Real Whole Wheat By Bob Quinn and Liz Carlisle

In the mid-1980s, whole wheat pasta was pretty terrible. Gritty. Grainy. Bitter. It scratched the back of your throat. The reason for this was that modern varieties of wheat had been bred to produce extremely hard bran—the fibrous part of the grain that formed its outer coating—so that it would be easy for roller mills to flake it off. The assumption was that the wheat was going to be fortified and eaten as white flour, white bread, Twinkies, mac and cheese from a box—the staples of the contemporary American diet. The bran wasn’t bred to be nutty or flavorful or nutritious; it was bred to be readily discarded.

When people started getting concerned about the nutritional value they were losing by flaking off the bran, they tried to put it back. That was the idea with conventional “whole wheat,” as opposed to stone milling. Go ahead and refine away the bran and germ and then try to put some of it back later.
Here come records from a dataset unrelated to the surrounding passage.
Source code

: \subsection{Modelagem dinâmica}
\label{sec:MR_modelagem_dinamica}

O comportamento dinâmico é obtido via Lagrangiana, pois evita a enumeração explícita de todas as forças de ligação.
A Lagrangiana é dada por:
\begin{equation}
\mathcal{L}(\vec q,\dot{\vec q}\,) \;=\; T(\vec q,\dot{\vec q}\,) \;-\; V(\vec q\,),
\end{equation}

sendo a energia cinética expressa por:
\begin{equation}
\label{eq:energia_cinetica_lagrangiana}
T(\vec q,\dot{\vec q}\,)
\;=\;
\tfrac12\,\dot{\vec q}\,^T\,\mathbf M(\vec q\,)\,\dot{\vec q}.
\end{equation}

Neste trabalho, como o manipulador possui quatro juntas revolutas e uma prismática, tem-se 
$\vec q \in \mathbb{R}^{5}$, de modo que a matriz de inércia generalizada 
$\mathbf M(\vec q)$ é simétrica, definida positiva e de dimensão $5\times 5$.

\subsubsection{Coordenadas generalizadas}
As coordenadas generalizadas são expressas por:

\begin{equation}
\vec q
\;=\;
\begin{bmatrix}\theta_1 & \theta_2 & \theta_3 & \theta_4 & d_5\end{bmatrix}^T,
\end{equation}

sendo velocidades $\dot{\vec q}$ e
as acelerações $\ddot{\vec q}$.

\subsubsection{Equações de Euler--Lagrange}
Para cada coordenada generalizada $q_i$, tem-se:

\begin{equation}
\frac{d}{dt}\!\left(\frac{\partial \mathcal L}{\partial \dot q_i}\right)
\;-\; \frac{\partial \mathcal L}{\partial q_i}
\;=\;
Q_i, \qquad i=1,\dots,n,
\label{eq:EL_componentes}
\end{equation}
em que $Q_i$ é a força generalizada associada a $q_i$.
But when you put the bran back later on, the sum of the parts never did equal the whole, nutritionally speaking. And unless you really pulverized that bran, you had a texture problem. It was hard as a rock and splintered like glass.

Royal Angelus [Macaroni Company] wanted to make whole wheat pasta more appetizing, so they were trying all sorts of different experiments to fix the texture. Bob Anderson [one of our customers at Montana Flour & Grain] figured they might want to give our ancient [stone-ground] wheat a try…he found himself being chased down by Santo Zito, the Sicilian-born artisan who ran Royal Angelus’s test kitchen and managed pasta production. Santo knew about ancient wheat from his relatives in Sicily, who’d given him seeds from older varieties that looked similar to the ones we were growing.
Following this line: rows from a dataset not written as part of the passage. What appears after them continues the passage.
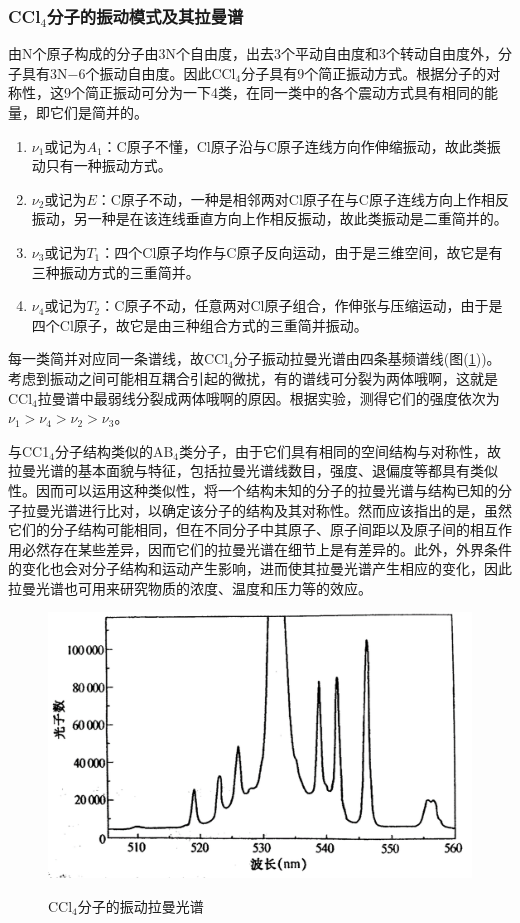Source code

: \documentclass[a4paper]{article}
\begin{document}
\subsubsection{CCl$_4$分子的振动模式及其拉曼谱}
由N个原子构成的分子由3N个自由度，出去3个平动自由度和3个转动自由度外，分子具有3N$-$6个振动自由度。因此CCl$_4$分子具有9个简正振动方式。根据分子的对称性，这9个简正振动可分为一下4类，在同一类中的各个震动方式具有相同的能量，即它们是简并的。
\begin{enumerate}
\item $\nu_1$或记为$A_1$：C原子不懂，Cl原子沿与C原子连线方向作伸缩振动，故此类振动只有一种振动方式。
\item $\nu_2$或记为$E$：C原子不动，一种是相邻两对Cl原子在与C原子连线方向上作相反振动，另一种是在该连线垂直方向上作相反振动，故此类振动是二重简并的。
\item $\nu_3$或记为$T_1$：四个Cl原子均作与C原子反向运动，由于是三维空间，故它是有三种振动方式的三重简并。
\item $\nu_4$或记为$T_2$：C原子不动，任意两对Cl原子组合，作伸张与压缩运动，由于是四个Cl原子，故它是由三种组合方式的三重简并振动。
\end{enumerate}
每一类简并对应同一条谱线，故CCl$_4$分子振动拉曼光谱由四条基频谱线(图(\ref{fig4}))。考虑到振动之间可能相互耦合引起的微扰，有的谱线可分裂为两体哦啊，这就是CCl$_4$拉曼谱中最弱线分裂成两体哦啊的原因。根据实验，测得它们的强度依次为$\nu_1>\nu_4>\nu_2>\nu_3$。

与CC1$_4$分子结构类似的AB$_4$类分子，由于它们具有相同的空间结构与对称性，故拉曼光谱的基本面貌与特征，包括拉曼光谱线数目，强度、退偏度等都具有类似性。因而可以运用这种类似性，将一个结构未知的分子的拉曼光谱与结构已知的分子拉曼光谱进行比对，以确定该分子的结构及其对称性。然而应该指出的是，虽然它们的分子结构可能相同，但在不同分子中其原子、原子间距以及原子间的相互作用必然存在某些差异，因而它们的拉曼光谱在细节上是有差异的。此外，外界条件的变化也会对分子结构和运动产生影响，进而使其拉曼光谱产生相应的变化，因此拉曼光谱也可用来研究物质的浓度、温度和压力等的效应。
\begin{figure}[!h]
\centering
\includegraphics[width=12cm]{fig/4.png}\\
\caption{CCl$_4$分子的振动拉曼光谱}\label{fig4}
\end{figure}
\end{document}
Over the course of the next week, Santo transformed the grain into pasta, grinding it into flour and then experimenting with just the right ratio of water and flour to create the perfect dough. When he cooked up his initial batch of ancient wheat macaroni, the first thing that struck him was the pungent aroma that filled the room. But even more remarkable was the consistency of the pasta when he put it in his mouth. It was smooth. Almost silky.
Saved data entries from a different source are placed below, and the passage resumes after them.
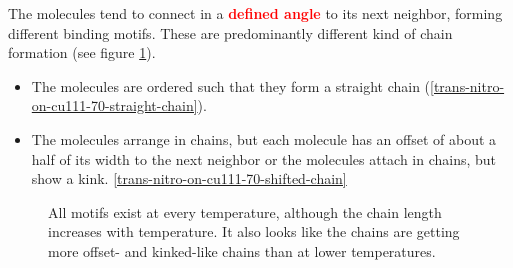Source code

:	The molecules tend to connect in a \textbf{\textcolor{red}{defined angle}} to its next neighbor, forming different binding motifs. These are predominantly different kind of chain formation (see figure \ref{fig:two-leg-trans-cu111-motifs}).
	\begin{itemize}
		\item The molecules are ordered such that they form a straight chain (\autoref{trans-nitro-on-cu111-70-straight-chain}).
		\item The molecules arrange in chains, but each molecule has an offset of about a half of its width to the next neighbor or the molecules attach in chains, but show a kink. \autoref{trans-nitro-on-cu111-70-shifted-chain}
	\end{itemize}
	
	\begin{figure}[h]
		\centering
		 \qquad
		\caption{All motifs exist at every temperature, although the chain length increases with temperature. It also looks like the chains are getting more offset- and kinked-like chains than at lower temperatures.}
		\label{fig:two-leg-trans-cu111-motifs}
	\end{figure}
	
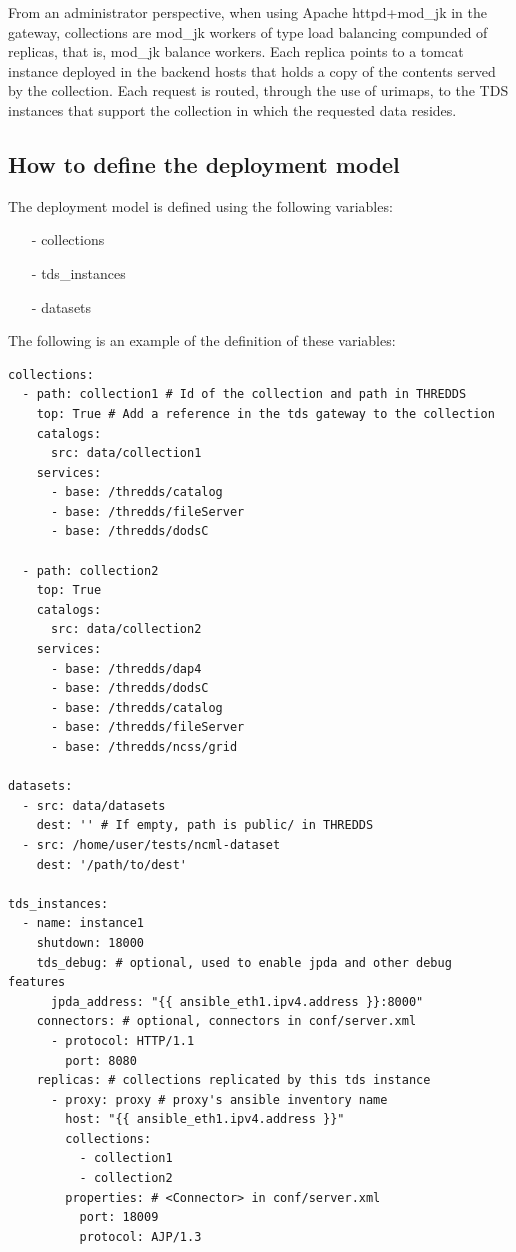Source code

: \documentclass[a4paper,12pt]{article}
\begin{document}
From an administrator perspective, when using Apache httpd+mod\_jk in the gateway, collections are mod\_jk workers of type load balancing compunded of replicas, that is, mod\_jk balance workers. Each replica points to a tomcat instance deployed in the backend hosts that holds a copy of the contents served by the collection. Each request is routed, through the use of urimaps, to the TDS instances that support the collection in which the requested data resides.

\subsection{How to define the deployment model}

The deployment model is defined using the following variables:

\begin{itemize}
\item[-] collections
\item[-] tds\_instances
\item[-] datasets
\end{itemize}

The following is an example of the definition of these variables:

\begin{lstlisting}
collections:
  - path: collection1 # Id of the collection and path in THREDDS
    top: True # Add a reference in the tds gateway to the collection
    catalogs:
      src: data/collection1
    services: 
      - base: /thredds/catalog
      - base: /thredds/fileServer
      - base: /thredds/dodsC

  - path: collection2
    top: True
    catalogs:
      src: data/collection2
    services:
      - base: /thredds/dap4
      - base: /thredds/dodsC
      - base: /thredds/catalog
      - base: /thredds/fileServer
      - base: /thredds/ncss/grid

datasets:
  - src: data/datasets
    dest: '' # If empty, path is public/ in THREDDS
  - src: /home/user/tests/ncml-dataset
    dest: '/path/to/dest'

tds_instances:
  - name: instance1
    shutdown: 18000
    tds_debug: # optional, used to enable jpda and other debug features
      jpda_address: "{{ ansible_eth1.ipv4.address }}:8000"
    connectors: # optional, connectors in conf/server.xml
      - protocol: HTTP/1.1
        port: 8080
    replicas: # collections replicated by this tds instance
      - proxy: proxy # proxy's ansible inventory name 
        host: "{{ ansible_eth1.ipv4.address }}" 
        collections: 
          - collection1
          - collection2
        properties: # <Connector> in conf/server.xml
          port: 18009
          protocol: AJP/1.3
\end{lstlisting}
\end{document}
When Santo thought about it, it wasn’t hard to understand why. Here was a wheat that preceded all the aggressive breeding for hard bran. It was meant to be eaten whole.

Once Santo gave his boss a taste of the new ancient wheat pasta, Royal Angelus promptly introduced it into the product line. … My dad took some too, and he gave it to a good friend of ours, Laura, who had very severe environmental sensitivities

When I say “severe” … She couldn’t tolerate chemicals at all. Her muscles would stop working, and if it got bad enough, she would collapse. She couldn’t be around anyone wearing perfume or cologne. And she had to be very careful about what she ate. … so I guess my dad thought she might appreciate a box of pasta made from wheat that was grown without the use of chemicals. Laura thought it was worth trying, so she decided to take a chance on it. The next day, she called my parents’ house and asked my dad, “What is this stuff? It makes me feel better.”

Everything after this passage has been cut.